After looking at your playbook it seems you have slow developing plays. Im assuming all the plays where a WR or slot runs pass the Qb its for a sweeep or fake sweep and that takes a lot of time. You have some plays where two guys cross before the qb hands off the ball. If they send blitzers they could blow it up in the backfield quick.

Your trips formation, I would spread out the routes. You have the curl play to black, but all three receivers are in one area so it would only take 1 or 2 defeders in that area. If you make one WR run a streak, another a post/flag, and the third run the curl.

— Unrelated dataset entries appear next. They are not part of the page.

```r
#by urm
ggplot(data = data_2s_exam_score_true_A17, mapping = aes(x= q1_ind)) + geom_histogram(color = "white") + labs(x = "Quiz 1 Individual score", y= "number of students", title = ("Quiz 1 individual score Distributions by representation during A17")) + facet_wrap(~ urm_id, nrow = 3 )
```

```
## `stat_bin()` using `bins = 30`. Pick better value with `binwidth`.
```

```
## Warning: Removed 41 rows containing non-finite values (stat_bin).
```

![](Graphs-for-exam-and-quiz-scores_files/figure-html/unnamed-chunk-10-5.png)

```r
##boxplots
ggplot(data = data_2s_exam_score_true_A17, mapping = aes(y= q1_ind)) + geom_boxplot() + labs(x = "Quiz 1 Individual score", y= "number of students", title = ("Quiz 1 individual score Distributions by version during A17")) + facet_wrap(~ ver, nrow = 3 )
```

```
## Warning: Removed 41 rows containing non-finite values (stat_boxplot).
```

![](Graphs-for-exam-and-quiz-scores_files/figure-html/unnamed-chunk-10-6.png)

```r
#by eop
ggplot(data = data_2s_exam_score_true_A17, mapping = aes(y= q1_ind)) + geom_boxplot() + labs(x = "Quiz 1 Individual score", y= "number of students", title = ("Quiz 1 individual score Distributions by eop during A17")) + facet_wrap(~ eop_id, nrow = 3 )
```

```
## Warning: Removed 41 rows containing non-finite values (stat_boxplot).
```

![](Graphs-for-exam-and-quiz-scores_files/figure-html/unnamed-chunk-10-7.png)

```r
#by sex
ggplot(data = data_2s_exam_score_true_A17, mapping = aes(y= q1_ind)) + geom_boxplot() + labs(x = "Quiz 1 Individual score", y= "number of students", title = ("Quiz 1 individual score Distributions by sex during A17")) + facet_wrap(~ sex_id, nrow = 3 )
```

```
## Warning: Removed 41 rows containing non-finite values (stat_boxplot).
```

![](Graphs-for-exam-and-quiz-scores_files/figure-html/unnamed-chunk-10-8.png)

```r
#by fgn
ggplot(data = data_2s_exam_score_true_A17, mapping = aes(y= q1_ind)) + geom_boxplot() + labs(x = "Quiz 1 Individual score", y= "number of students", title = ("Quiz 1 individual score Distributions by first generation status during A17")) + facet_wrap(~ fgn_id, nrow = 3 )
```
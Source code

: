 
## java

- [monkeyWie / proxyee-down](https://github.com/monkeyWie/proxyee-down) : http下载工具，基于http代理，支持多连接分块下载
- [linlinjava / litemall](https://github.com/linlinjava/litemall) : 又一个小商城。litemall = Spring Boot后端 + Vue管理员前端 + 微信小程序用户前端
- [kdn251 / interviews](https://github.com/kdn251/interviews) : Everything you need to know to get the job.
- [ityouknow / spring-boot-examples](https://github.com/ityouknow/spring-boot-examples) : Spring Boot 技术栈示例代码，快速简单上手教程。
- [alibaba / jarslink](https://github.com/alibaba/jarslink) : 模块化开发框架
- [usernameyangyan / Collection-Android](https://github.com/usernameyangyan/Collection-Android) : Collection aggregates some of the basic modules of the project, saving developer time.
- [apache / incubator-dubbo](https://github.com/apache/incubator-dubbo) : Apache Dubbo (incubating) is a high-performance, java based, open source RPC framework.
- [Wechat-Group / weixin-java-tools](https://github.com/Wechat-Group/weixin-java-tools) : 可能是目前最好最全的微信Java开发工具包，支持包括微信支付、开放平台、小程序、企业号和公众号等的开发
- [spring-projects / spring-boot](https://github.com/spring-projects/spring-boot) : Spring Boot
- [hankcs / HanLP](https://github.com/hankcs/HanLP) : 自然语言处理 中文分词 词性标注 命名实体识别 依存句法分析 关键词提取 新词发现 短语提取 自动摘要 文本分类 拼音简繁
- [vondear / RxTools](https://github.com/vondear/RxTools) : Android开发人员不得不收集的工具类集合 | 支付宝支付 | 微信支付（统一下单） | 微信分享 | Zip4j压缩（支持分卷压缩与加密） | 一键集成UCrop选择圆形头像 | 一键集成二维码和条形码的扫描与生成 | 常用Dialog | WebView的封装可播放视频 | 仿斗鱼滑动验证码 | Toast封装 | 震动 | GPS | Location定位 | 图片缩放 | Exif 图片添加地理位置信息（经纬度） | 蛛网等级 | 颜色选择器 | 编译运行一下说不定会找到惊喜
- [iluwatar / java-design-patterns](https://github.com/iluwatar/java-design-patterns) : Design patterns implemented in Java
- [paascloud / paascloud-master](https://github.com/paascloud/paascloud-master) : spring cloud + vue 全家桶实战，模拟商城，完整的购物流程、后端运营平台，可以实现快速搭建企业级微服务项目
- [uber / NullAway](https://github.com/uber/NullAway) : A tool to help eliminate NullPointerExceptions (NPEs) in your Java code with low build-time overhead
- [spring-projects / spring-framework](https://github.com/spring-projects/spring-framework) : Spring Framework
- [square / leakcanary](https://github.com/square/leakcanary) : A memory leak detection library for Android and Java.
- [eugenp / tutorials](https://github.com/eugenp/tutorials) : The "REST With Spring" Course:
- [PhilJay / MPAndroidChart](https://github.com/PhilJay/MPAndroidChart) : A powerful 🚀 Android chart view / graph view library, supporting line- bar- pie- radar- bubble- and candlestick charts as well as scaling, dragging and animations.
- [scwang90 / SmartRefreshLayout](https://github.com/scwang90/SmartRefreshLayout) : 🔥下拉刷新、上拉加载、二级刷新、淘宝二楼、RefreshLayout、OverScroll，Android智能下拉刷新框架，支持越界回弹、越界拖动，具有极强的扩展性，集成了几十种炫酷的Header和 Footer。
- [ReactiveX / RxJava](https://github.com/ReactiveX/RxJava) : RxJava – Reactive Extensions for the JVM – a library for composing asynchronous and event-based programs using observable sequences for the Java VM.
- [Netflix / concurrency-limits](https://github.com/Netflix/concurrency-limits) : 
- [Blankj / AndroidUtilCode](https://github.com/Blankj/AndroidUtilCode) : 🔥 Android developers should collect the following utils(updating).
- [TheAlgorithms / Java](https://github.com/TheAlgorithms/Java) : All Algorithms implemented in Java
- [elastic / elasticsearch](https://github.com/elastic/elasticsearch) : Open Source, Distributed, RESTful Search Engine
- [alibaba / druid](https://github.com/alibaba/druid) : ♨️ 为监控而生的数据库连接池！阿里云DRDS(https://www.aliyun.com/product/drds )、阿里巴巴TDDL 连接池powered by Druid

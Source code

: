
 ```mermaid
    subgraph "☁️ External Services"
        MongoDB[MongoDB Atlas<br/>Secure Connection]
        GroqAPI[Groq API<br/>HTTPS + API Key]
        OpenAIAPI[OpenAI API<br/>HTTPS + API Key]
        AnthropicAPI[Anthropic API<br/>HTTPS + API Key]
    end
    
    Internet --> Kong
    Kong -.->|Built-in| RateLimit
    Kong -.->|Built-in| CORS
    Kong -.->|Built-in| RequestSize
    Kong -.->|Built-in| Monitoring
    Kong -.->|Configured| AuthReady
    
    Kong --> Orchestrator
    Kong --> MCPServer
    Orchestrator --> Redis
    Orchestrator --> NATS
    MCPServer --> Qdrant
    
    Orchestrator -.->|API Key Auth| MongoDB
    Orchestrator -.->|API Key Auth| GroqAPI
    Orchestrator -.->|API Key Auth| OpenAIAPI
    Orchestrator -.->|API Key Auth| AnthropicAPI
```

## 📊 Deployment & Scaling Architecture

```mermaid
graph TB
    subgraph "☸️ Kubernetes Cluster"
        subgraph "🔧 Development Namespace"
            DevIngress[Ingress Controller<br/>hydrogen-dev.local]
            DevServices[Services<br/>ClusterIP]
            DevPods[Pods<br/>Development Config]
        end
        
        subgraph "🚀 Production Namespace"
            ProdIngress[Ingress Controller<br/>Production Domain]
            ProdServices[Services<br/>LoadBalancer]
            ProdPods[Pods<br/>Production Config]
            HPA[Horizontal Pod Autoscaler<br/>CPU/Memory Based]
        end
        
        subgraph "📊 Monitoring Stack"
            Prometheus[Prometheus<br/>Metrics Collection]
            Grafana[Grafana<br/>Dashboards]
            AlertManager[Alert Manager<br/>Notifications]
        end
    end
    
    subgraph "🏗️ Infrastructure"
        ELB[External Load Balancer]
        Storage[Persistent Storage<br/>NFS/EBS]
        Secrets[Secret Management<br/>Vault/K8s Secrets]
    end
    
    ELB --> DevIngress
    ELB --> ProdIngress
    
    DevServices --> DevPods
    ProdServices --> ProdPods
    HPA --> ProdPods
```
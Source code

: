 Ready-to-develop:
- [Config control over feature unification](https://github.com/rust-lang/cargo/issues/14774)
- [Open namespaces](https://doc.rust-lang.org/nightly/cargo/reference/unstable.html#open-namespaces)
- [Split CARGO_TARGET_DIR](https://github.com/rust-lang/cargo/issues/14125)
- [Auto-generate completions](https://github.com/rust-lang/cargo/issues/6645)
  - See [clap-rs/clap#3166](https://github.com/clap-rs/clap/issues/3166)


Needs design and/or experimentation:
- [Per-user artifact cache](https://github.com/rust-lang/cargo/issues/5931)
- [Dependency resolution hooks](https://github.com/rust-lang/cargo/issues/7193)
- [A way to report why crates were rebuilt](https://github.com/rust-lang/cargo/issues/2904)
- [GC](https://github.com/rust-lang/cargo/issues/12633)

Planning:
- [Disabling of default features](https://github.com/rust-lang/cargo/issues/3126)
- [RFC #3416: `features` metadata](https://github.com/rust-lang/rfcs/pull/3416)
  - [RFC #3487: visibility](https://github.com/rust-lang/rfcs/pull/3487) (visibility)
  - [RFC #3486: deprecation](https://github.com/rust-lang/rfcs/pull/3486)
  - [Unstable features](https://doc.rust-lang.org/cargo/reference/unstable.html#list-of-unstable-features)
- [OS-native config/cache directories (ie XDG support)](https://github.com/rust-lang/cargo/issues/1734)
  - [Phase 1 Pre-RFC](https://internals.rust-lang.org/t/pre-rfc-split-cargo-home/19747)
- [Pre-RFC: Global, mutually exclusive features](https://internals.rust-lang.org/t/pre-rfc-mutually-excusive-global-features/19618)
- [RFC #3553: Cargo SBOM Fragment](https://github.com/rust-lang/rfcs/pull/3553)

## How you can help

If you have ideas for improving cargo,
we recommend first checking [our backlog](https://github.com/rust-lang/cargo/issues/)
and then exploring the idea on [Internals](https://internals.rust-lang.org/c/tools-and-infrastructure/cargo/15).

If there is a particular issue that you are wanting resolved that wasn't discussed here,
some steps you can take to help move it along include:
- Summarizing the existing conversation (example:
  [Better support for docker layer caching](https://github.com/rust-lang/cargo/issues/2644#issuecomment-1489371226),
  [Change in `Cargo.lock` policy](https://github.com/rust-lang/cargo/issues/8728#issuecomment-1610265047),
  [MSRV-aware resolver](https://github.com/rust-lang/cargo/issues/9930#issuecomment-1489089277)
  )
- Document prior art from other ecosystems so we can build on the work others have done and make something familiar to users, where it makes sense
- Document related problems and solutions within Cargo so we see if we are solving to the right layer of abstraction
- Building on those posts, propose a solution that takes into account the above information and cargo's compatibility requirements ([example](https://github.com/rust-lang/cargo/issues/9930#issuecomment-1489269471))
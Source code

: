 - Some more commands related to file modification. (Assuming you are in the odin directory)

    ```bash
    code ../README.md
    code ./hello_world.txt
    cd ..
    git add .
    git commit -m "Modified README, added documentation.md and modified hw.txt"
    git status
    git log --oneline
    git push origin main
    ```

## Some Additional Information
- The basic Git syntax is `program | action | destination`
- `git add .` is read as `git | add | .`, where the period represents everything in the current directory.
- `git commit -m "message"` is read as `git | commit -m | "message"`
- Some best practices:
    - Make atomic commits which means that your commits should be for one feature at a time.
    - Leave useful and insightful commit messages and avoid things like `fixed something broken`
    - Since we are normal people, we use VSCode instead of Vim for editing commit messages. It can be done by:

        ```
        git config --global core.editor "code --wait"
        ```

That should make the defense spread out which helps the passing lanes.

Finally, and this is personal preference, but I dont care for the diamond formation or any tight formation. You have all your players bunched up, why not use the entire field and spread them out? Flag football is all about speed, use the field to your advantage. Spread out the defense and let your speedsters carve their way through the defense. In your Diamond left/right, you have all your receivers in the middle of the field which helps the defense cause the area they need to cover is small and they have all their defenders there pre line up. Also, it takes long for the play to develop cause two of the receivers are running across your QB. Again, if they send the blitz theyre gonna blow it up.

I may be off the wall or wrong cause I never coached your age group. Can they blitz? Im just trying to be helpful and give my two cents on what I see.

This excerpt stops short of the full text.